Italy, involved in a major crackdown on suspect Libyan activities here, today expelled another five Libyans who were found to be running a publishing company outside Rome without authorization.

The new round of expulsions, which brought to 24 the number of Libyans ordered to leave the country in the past month, came as Italian magistrates investigating the attack on Rome's Leonardo da Vinci International Airport on Dec. 27 were reported to be focusing on the possible involvement of some Syrians.

Sources close to the investigation being conducted by public prosecutor Domenico Sica and investigating magistrate Rosario Priore today denied reports that they had issued arrest warrants for 20 Syrians allegedly involved in the airport attack. But they made it clear that a "list of suspected accomplices" of the four Palestinians who carried out the attack is believed by investigators to include some Syrians, although probably not as many as 20.

The assault on Rome's airport, which resulted in the deaths of 17 persons, was initially viewed here as having been supported by Libya. As a result, Italy began the crackdown on Libya and its vast commercial and propaganda activities here.

The disclosure that Syria may have been involved in the airport massacre has come as something of a surprise here as the crackdown on Libya gathered steam. It includes a major government investigation of Libyan investments and actions here and an extensive review of the legal status of the estimated 3,500 Libyans living in Italy.

The five Libyans expelled today all worked for a Libyan-owned publishing company known as Star Photolito that specialized in publishing political books for Arabs living in Europe.

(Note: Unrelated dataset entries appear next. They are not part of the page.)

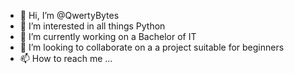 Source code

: - 👋 Hi, I’m @QwertyBytes
- 👀 I’m interested in all things Python
- 🌱 I’m currently working on a Bachelor of IT 
- 💞️ I’m looking to collaborate on a a project suitable for beginners
- 📫 How to reach me ...

<!---
QwertyBytes/QwertyBytes is a ✨ special ✨ repository because its `README.md` (this file) appears on your GitHub profile.
You can click the Preview link to take a look at your changes.
--->
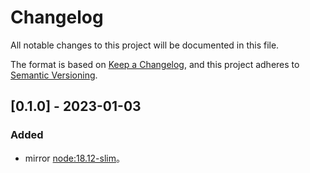 # Changelog

All notable changes to this project will be documented in this file.

The format is based on [Keep a Changelog](https://keepachangelog.com/en/1.0.0/),
and this project adheres to [Semantic Versioning](https://semver.org/spec/v2.0.0.html).

## [0.1.0] - 2023-01-03
### Added
- mirror [node:18.12-slim](https://hub.docker.com/layers/library/node/18.12-slim/images/sha256-0c3ea57b6c560f83120801e222691d9bd187c605605185810752a19225b5e4d9?context=explore)。
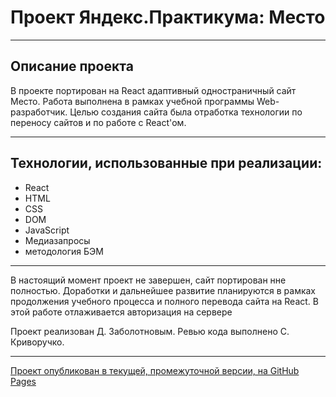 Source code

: ﻿# Проект Яндекс.Практикума: Место

---

## Описание проекта

В проекте портирован на React адаптивный одностраничный сайт Место. Работа выполнена в рамках учебной программы Web-разработчик. Целью создания сайта была отработка технологии по переносу сайтов и по работе с  React'ом.

---

## Технологии, использованные при реализации:

* React
* HTML
* CSS
* DOM
* JavaScript
* Медиазапросы
* методология БЭМ

---

В настоящий момент проект не завершен, сайт портирован нне полностью. Доработки и дальнейшее развитие планируются в рамках продолжения учебного процесса и полного перевода сайта на React. В этой работе отлаживается авторизация на сервере

Проект реализован Д. Заболотновым. Ревью кода выполнено С. Криворучко.

---

[Проект опубликован в текущей, промежуточной версии, на GitHub Pages](https://borrissytsch.github.io/mesto-react/ "Место на React'e")

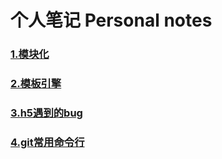 # 个人笔记 Personal notes

### [1.模块化](./模块化.md)

### [2.模板引擎](./模板引擎.md)

### [3.h5遇到的bug](https://github.com/15669028801/h5-compatibility)

### [4.git常用命令行](./git常用命令.md)
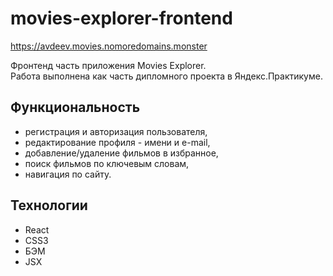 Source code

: # movies-explorer-frontend    
https://avdeev.movies.nomoredomains.monster    

Фронтенд часть приложения Movies Explorer.    
Работа выполнена как часть дипломного проекта в Яндекс.Практикуме.    

## Функциональность    
- регистрация и авторизация пользователя,    
- редактирование профиля - имени и e-mail,    
- добавление/удаление  фильмов в избранное,    
- поиск фильмов по ключевым словам,    
- навигация по сайту.

## Технологии            
- React    
- CSS3    
- БЭМ    
- JSX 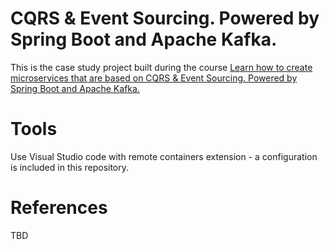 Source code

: # CQRS & Event Sourcing. Powered by Spring Boot and Apache Kafka.

This is the case study project built during the course [Learn how to create microservices that are based on CQRS & Event Sourcing. Powered by Spring Boot and Apache Kafka.](http://) 

# Tools

Use Visual Studio code with remote containers extension - a configuration is included in this repository.

# References 

TBD

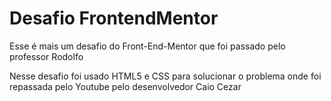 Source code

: <h1> Desafio FrontendMentor</h1>


Esse é mais um desafio do Front-End-Mentor que foi passado pelo professor Rodolfo

Nesse desafio foi usado HTML5 e CSS para solucionar o problema onde foi repassada pelo Youtube pelo desenvolvedor Caio Cezar 
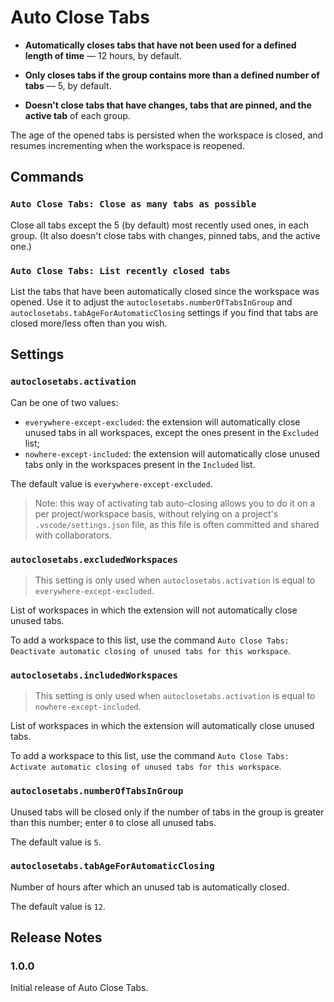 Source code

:# Auto Close Tabs

- **Automatically closes tabs that have not been used for a defined length of time** — 12 hours, by default.

- **Only closes tabs if the group contains more than a defined number of tabs** — 5, by default.

- **Doesn't close tabs that have changes, tabs that are pinned, and the active tab** of each group.

The age of the opened tabs is persisted when the workspace is closed, and resumes incrementing when the workspace is reopened.

## Commands

### `Auto Close Tabs: Close as many tabs as possible`

Close all tabs except the 5 (by default) most recently used ones, in each group. (It also doesn't close tabs with changes, pinned tabs, and the active one.)

### `Auto Close Tabs: List recently closed tabs`

List the tabs that have been automatically closed since the workspace was opened. Use it to adjust the `autoclosetabs.numberOfTabsInGroup` and `autoclosetabs.tabAgeForAutomaticClosing` settings if you find that tabs are closed more/less often than you wish.

## Settings

### `autoclosetabs.activation`

Can be one of two values:

- `everywhere-except-excluded`: the extension will automatically close unused tabs in all workspaces, except the ones present in the `Excluded` list;
- `nowhere-except-included`: the extension will automatically close unused tabs only in the workspaces present in the `Included` list.

The default value is `everywhere-except-excluded`.

> Note: this way of activating tab auto-closing allows you to do it on a per project/workspace basis, without relying on a project's `.vscode/settings.json` file, as this file is often committed and shared with collaborators.

### `autoclosetabs.excludedWorkspaces`

> This setting is only used when `autoclosetabs.activation` is equal to `everywhere-except-excluded`.

List of workspaces in which the extension will not automatically close unused tabs.

To add a workspace to this list, use the command `Auto Close Tabs: Deactivate automatic closing of unused tabs for this workspace`.

### `autoclosetabs.includedWorkspaces`

> This setting is only used when `autoclosetabs.activation` is equal to `nowhere-except-included`.

List of workspaces in which the extension will automatically close unused tabs.

To add a workspace to this list, use the command `Auto Close Tabs: Activate automatic closing of unused tabs for this workspace`.

### `autoclosetabs.numberOfTabsInGroup`

Unused tabs will be closed only if the number of tabs in the group is greater than this number; enter `0` to close all unused tabs.

The default value is `5`.

### `autoclosetabs.tabAgeForAutomaticClosing`

Number of hours after which an unused tab is automatically closed.

The default value is `12`.

## Release Notes

### 1.0.0

Initial release of Auto Close Tabs.
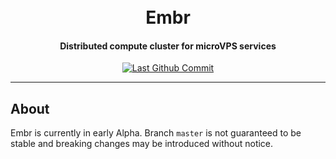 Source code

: <h1 align="center">
	<br>
		Embr
	<br>
</h1>
<h4 align="center">
	Distributed compute cluster for microVPS services
</h4>
<p align="center">
	<a href="https://github.com/Project-Embr/embr/commits"><img src="https://img.shields.io/github/last-commit/Project-Embr/embr?style=for-the-badge" alt="Last Github Commit"></a>
</p>

---

## About
Embr is currently in early Alpha. Branch `master` is not guaranteed to be stable and breaking changes may be introduced without notice.
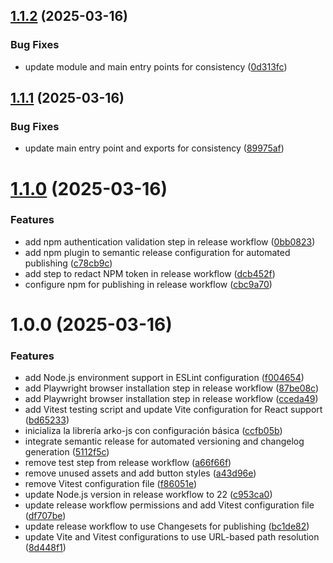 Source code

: ## [1.1.2](https://github.com/arimakey/arko-js/compare/v1.1.1...v1.1.2) (2025-03-16)


### Bug Fixes

* update module and main entry points for consistency ([0d313fc](https://github.com/arimakey/arko-js/commit/0d313fc2a0ff43dfa0bf4d46588c2552b45514a3))

## [1.1.1](https://github.com/arimakey/arko-js/compare/v1.1.0...v1.1.1) (2025-03-16)


### Bug Fixes

* update main entry point and exports for consistency ([89975af](https://github.com/arimakey/arko-js/commit/89975af4cac1c518afead0c21995c696f1746652))

# [1.1.0](https://github.com/arimakey/arko-js/compare/v1.0.0...v1.1.0) (2025-03-16)


### Features

* add npm authentication validation step in release workflow ([0bb0823](https://github.com/arimakey/arko-js/commit/0bb0823b13fff3b909ac383f109a1cc3ff0f4dfc))
* add npm plugin to semantic release configuration for automated publishing ([c78cb9c](https://github.com/arimakey/arko-js/commit/c78cb9c9739d5d624b87398e0c1487f17db4a28b))
* add step to redact NPM token in release workflow ([dcb452f](https://github.com/arimakey/arko-js/commit/dcb452f21ca4e5e84672953c5a218f5877fe02a5))
* configure npm for publishing in release workflow ([cbc9a70](https://github.com/arimakey/arko-js/commit/cbc9a70985999cf771611cd18f5a8ce58d165231))

# 1.0.0 (2025-03-16)


### Features

* add Node.js environment support in ESLint configuration ([f004654](https://github.com/arimakey/arko-js/commit/f0046547a877f944c3f32f8f2868d581de817e54))
* add Playwright browser installation step in release workflow ([87be08c](https://github.com/arimakey/arko-js/commit/87be08cbc32a2d5e51a4f3b9e9da80348be4072f))
* add Playwright browser installation step in release workflow ([cceda49](https://github.com/arimakey/arko-js/commit/cceda4901ae7578689e602aff5f66e5e720e40fd))
* add Vitest testing script and update Vite configuration for React support ([bd65233](https://github.com/arimakey/arko-js/commit/bd65233bf6a34ba681bfc4c73346b3c1b7f5855f))
* inicializa la librería arko-js con configuración básica ([ccfb05b](https://github.com/arimakey/arko-js/commit/ccfb05bf4a71c7d2e79a3db235756620b9f54523))
* integrate semantic release for automated versioning and changelog generation ([5112f5c](https://github.com/arimakey/arko-js/commit/5112f5c3db42b077baab9cac9b77e9589ef7a199))
* remove test step from release workflow ([a66f66f](https://github.com/arimakey/arko-js/commit/a66f66f7fe54e77e17ad022f81e939008072458d))
* remove unused assets and add button styles ([a43d96e](https://github.com/arimakey/arko-js/commit/a43d96e673dcae3ebf6e0fc626bec5724ce573fc))
* remove Vitest configuration file ([f86051e](https://github.com/arimakey/arko-js/commit/f86051e676542ee236fe7b4da22dc75733344356))
* update Node.js version in release workflow to 22 ([c953ca0](https://github.com/arimakey/arko-js/commit/c953ca0118464f5522029560b839ca59955382b0))
* update release workflow permissions and add Vitest configuration file ([df707be](https://github.com/arimakey/arko-js/commit/df707be43b6f00f3c3314809bfc13b0127c85415))
* update release workflow to use Changesets for publishing ([bc1de82](https://github.com/arimakey/arko-js/commit/bc1de820665cf11fc78587018e7a8da714eadecd))
* update Vite and Vitest configurations to use URL-based path resolution ([8d448f1](https://github.com/arimakey/arko-js/commit/8d448f13257c6152e0a9b01cc989f272ff99229d))
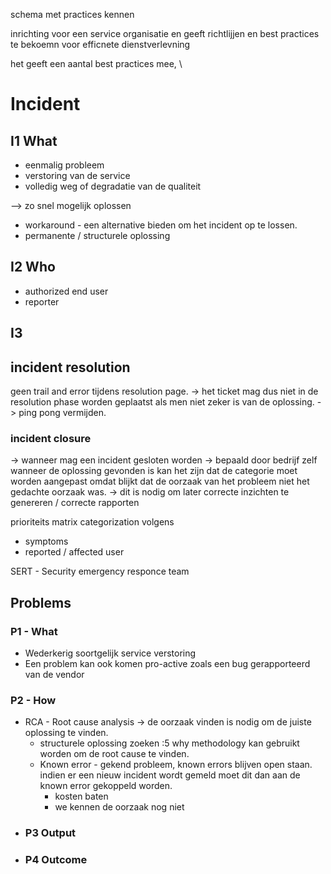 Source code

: schema met practices kennen

inrichting voor een service organisatie en geeft richtlijjen en best practices
te bekoemn voor efficnete dienstverlevning

het geeft een aantal best practices mee,
\

# Incident
## I1 What

- eenmalig probleem
- verstoring van de service
- volledig weg of degradatie van de qualiteit


--> zo snel mogelijk oplossen
- workaround - een alternative bieden om het incident op te lossen.
- permanente / structurele oplossing


## I2 Who

- authorized end user
- reporter

## I3 


## incident resolution

geen trail and error tijdens resolution page.
-> het ticket mag dus niet in de resolution phase worden geplaatst als men niet zeker is van de oplossing. -> ping pong vermijden.

### incident closure
-> wanneer mag een incident gesloten worden -> bepaald door bedrijf zelf
wanneer de oplossing gevonden is kan het zijn dat de categorie moet worden aangepast omdat blijkt dat de oorzaak van het probleem niet het gedachte oorzaak was.
-> dit is nodig om later correcte inzichten te genereren / correcte rapporten

prioriteits matrix
categorization volgens
- symptoms
- reported / affected user

SERT - Security emergency responce team



## Problems


### P1 - What
- Wederkerig soortgelijk service verstoring
- Een problem kan ook komen pro-active zoals een bug gerapporteerd van de vendor
### P2 - How
- RCA - Root cause analysis -> de oorzaak vinden is nodig om de juiste oplossing te vinden.
	- structurele oplossing zoeken :5 why methodology kan gebruikt worden om de root cause te vinden.
	- Known error - gekend probleem, known errors blijven open staan. indien er een nieuw incident wordt gemeld moet dit dan aan de known error gekoppeld worden.
		- kosten baten
		- we kennen de oorzaak nog niet
- ### P3 Output
- ### P4 Outcome
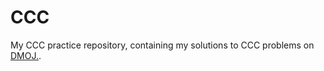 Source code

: # CCC

My CCC practice repository, containing my solutions to CCC problems on [DMOJ.](https://dmoj.ca/). 
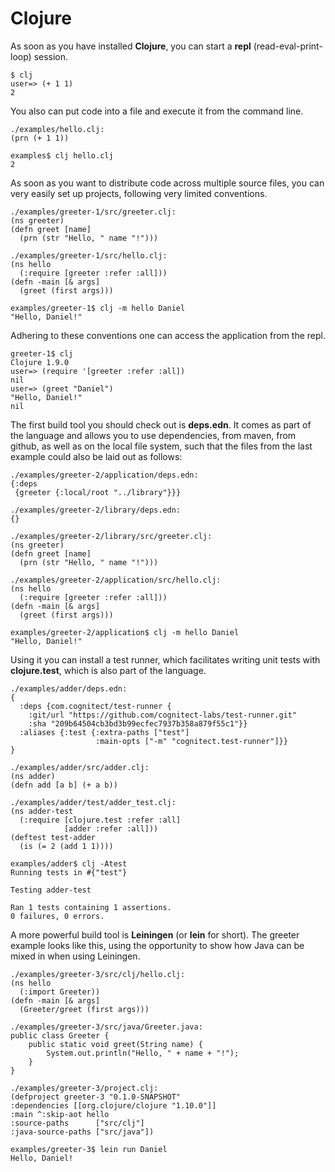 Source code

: # Clojure

As soon as you have installed **Clojure**, you can start a **repl** (read-eval-print-loop) 
session.

    $ clj
    user=> (+ 1 1)
    2

You also can put code into a file and execute it from the command line.

    ./examples/hello.clj:
    (prn (+ 1 1))

    examples$ clj hello.clj
    2

As soon as you want to distribute code across multiple source files, 
you can very easily set up projects, following very limited conventions. 

    ./examples/greeter-1/src/greeter.clj:
    (ns greeter)
    (defn greet [name] 
      (prn (str "Hello, " name "!")))

    ./examples/greeter-1/src/hello.clj:
    (ns hello
      (:require [greeter :refer :all]))
    (defn -main [& args]
      (greet (first args)))

    examples/greeter-1$ clj -m hello Daniel
    "Hello, Daniel!"

Adhering to these conventions one can access the application from the repl.

    greeter-1$ clj
    Clojure 1.9.0
    user=> (require '[greeter :refer :all])
    nil
    user=> (greet "Daniel")
    "Hello, Daniel!"
    nil

The first build tool you should check out is **deps.edn**. 
It comes as part of the language and allows you to use dependencies, 
from maven, from github, as well
as on the local file system, such that the files from the last 
example could also be laid out as follows:

    ./examples/greeter-2/application/deps.edn:
    {:deps
     {greeter {:local/root "../library"}}}

    ./examples/greeter-2/library/deps.edn:
    {}

    ./examples/greeter-2/library/src/greeter.clj:
    (ns greeter)
    (defn greet [name] 
      (prn (str "Hello, " name "!")))

    ./examples/greeter-2/application/src/hello.clj:
    (ns hello
      (:require [greeter :refer :all]))
    (defn -main [& args]
      (greet (first args)))

    examples/greeter-2/application$ clj -m hello Daniel
    "Hello, Daniel!"

Using it you can install a test runner, which 
facilitates writing unit tests with **clojure.test**, 
which is also part of the language.


    ./examples/adder/deps.edn:
    {
      :deps {com.cognitect/test-runner {
        :git/url "https://github.com/cognitect-labs/test-runner.git"
        :sha "209b64504cb3bd3b99ecfec7937b358a879f55c1"}}
      :aliases {:test {:extra-paths ["test"]
                       :main-opts ["-m" "cognitect.test-runner"]}}
    }

    ./examples/adder/src/adder.clj:
    (ns adder)
    (defn add [a b] (+ a b))

    ./examples/adder/test/adder_test.clj:
    (ns adder-test
      (:require [clojure.test :refer :all]
                [adder :refer :all]))
    (deftest test-adder
      (is (= 2 (add 1 1))))

    examples/adder$ clj -Atest
    Running tests in #{"test"}

    Testing adder-test
    
    Ran 1 tests containing 1 assertions.
    0 failures, 0 errors.

A more powerful build tool is **Leiningen** (or **lein** for short). The greeter example
looks like this, using the opportunity to show how Java can be mixed in when using Leiningen.

    ./examples/greeter-3/src/clj/hello.clj:
    (ns hello 
      (:import Greeter))
    (defn -main [& args]
      (Greeter/greet (first args)))

    ./examples/greeter-3/src/java/Greeter.java:
    public class Greeter {
        public static void greet(String name) {
            System.out.println("Hello, " + name + "!");
        }
    }

    ./examples/greeter-3/project.clj:
    (defproject greeter-3 "0.1.0-SNAPSHOT"
    :dependencies [[org.clojure/clojure "1.10.0"]]
    :main ^:skip-aot hello
    :source-paths      ["src/clj"]
    :java-source-paths ["src/java"])

    examples/greeter-3$ lein run Daniel
    Hello, Daniel!
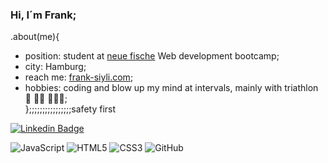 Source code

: ### Hi, I´m Frank;
.about(me){
  - position: student at [neue fische](https://www.neuefische.de) Web development bootcamp; 
  - city: Hamburg;
  - reach me: [frank-siyli.com](https://www.frank-siyli.com);
  - hobbies: coding and blow up my mind at intervals, mainly with triathlon 🐳 🚴🏼 🏃🏻‍♂️;  
  };;;;;;;;;;;;;;;;safety first

[![Linkedin Badge](https://img.shields.io/badge/-franksiyli-blue?style=flat-square&logo=Linkedin&logoColor=white&link=https://www.linkedin.com/in/frank-siyli-45b154226/)](https://www.linkedin.com/in/frank-siyli-45b154226/)


![JavaScript](https://img.shields.io/badge/-JavaScript-black?style=flat-square&logo=javascript)
![HTML5](https://img.shields.io/badge/-HTML5-E34F26?style=flat-square&logo=html5&logoColor=white)
![CSS3](https://img.shields.io/badge/-CSS3-1572B6?style=flat-square&logo=css3)
![GitHub](https://img.shields.io/badge/-GitHub-181717?style=flat-square&logo=github)

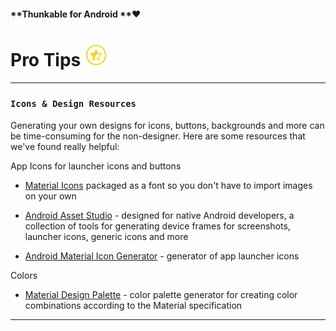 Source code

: #### **Thunkable for Android **❤

# Pro Tips ![](/assets/pro-tip-icon.png)

---

### `Icons & Design Resources`

Generating your own designs for icons, buttons, backgrounds and more can be time-consuming for the non-designer.  Here are some resources that we've found really helpful:

App Icons for launcher icons and buttons

* [Material Icons](https://material.io/icons/) packaged as a font so you don't have to import images on your own

* [Android Asset Studio](https://romannurik.github.io/AndroidAssetStudio/) - designed for native Android developers, a collection of tools for generating device frames for screenshots, launcher icons, generic icons and more
* [Android Material Icon Generator](https://www.gitbook.com/book/thunkable/thunkable-docs/edit#) - generator of app launcher icons

Colors

* [Material Design Palette](https://www.gitbook.com/book/thunkable/thunkable-docs/edit#) - color palette generator for creating color combinations according to the Material specification

---



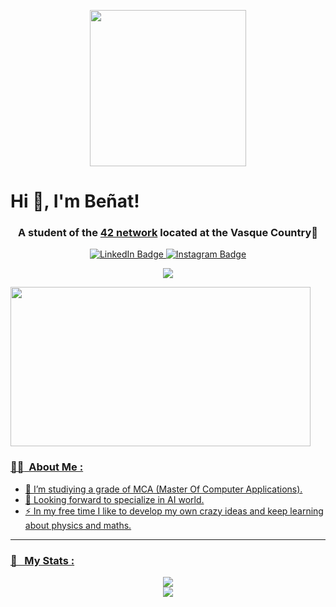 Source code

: <p align="center"><img src="https://media.giphy.com/media/gjrYDwbjnK8x36xZIO/giphy.gif" width="250" height "130"/></p>
<p align="center">
        <h1>Hi 👋, I'm Beñat!</h1>
        <h3 align="center">A student of the  <a href="https://www.42network.org/">42 network</a> located at the Vasque Country📌</h3>
</p>
<p align="center">
    <a id="linkedin" href="https://www.linkedin.com/in/benatcastro/">
        <img src="https://img.shields.io/badge/LinkedIn-blue?style=for-the-badge&logo=linkedin&logoColor=white" alt="LinkedIn Badge"/>
    <a id="instagram" href="https://www.instagram.com/benaatt__/">
        <img src="https://img.shields.io/badge/Instagram-C13584?style=for-the-badge&logo=Instagram&logoColor=white" alt="Instagram Badge">
    <p align="center"><img src="https://komarev.com/ghpvc/?username=benatcastro&style=for-the-badge"></p>
</p>

<img src="https://media.giphy.com/media/FqdGGgugkC4Xm/giphy.gif" width="480" height="255" />

### :woman_technologist: &nbsp;About Me :
    
- 🔭 I’m studiying a grade of MCA (Master Of Computer Applications).
- 🌱 Looking forward to specialize in AI world.
- ⚡ In my free time I like to develop my own crazy ideas and keep learning about physics and maths.

---

### 🚀 &nbsp; My Stats :
<div id="stats" align="center">
    <div id="stats_1">
        <img src="https://github-readme-stats.vercel.app/api?username=benatcastro&show_icons=true&theme=radical&hide_border=true&bg_color=0D1117" />
    </div>
    <div id="streak">
        <img src="http://github-readme-streak-stats.herokuapp.com?user=benatcastro&theme=radical&hide_border=true&background=0D1117" />
    </div>
</div>




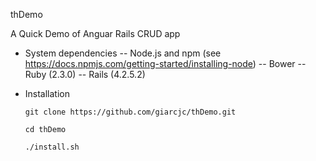 thDemo

A Quick Demo of Anguar Rails CRUD app 

* System dependencies
	-- Node.js and npm (see https://docs.npmjs.com/getting-started/installing-node)
	-- Bower
	-- Ruby (2.3.0) 
	-- Rails (4.2.5.2)

* Installation

	`git clone https://github.com/giarcjc/thDemo.git`

	`cd thDemo`

	`./install.sh`


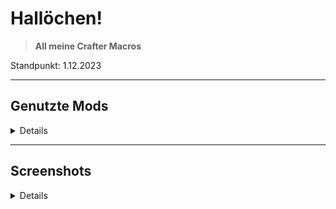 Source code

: # **Hallöchen!**

>**All meine Crafter Macros**

Standpunkt: 1.12.2023

---

## **Genutzte Mods**
<details hide>

1. XVM
>Als erstes findet man die übliche Aura, welche einen Kreis um den Cursor formt. Dazu gibt es einen GCD Kreis, welcher anzeigt, wann dieser abgelaufen ist.

[Link](https://modxvm.com/en/)

2. Better Reticle Size
>Filler

[Link](https://wgmods.net/6349/)

3. Armor Calculator Pro
>Filler

[Link](https://wgmods.net/6445/)

</details>

---

## **Screenshots**
<details hide>
</details>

The company's president, Abdulmagid Adoushwesha, 48, and four of his employes were given seven days to leave Italy because they were in the country with tourist visas instead of required working papers.

While the government focuses its attention on Libya, the judicial investigators looking into the airport attack are increasingly intrigued by the Syrian connection behind the four Palestinians directly involved, only one of whom survived the shoot-out with airport security agents.

The apparent Syrian connection goes back as far as January when the surviving terrorist, Mohammed Sarham, told his questioners that he and his fellow terrorists, along with three others who simultaneously attacked the international airport in Vienna where three other persons died, had been trained in camps in the Syrian-controlled Bekaa Valley of Lebanon. He reportedly said the terrorists had then gone to Damascus, the Syrian capital, to catch a flight to Belgrade, Yugoslavia, from where they made their way to Italy by train.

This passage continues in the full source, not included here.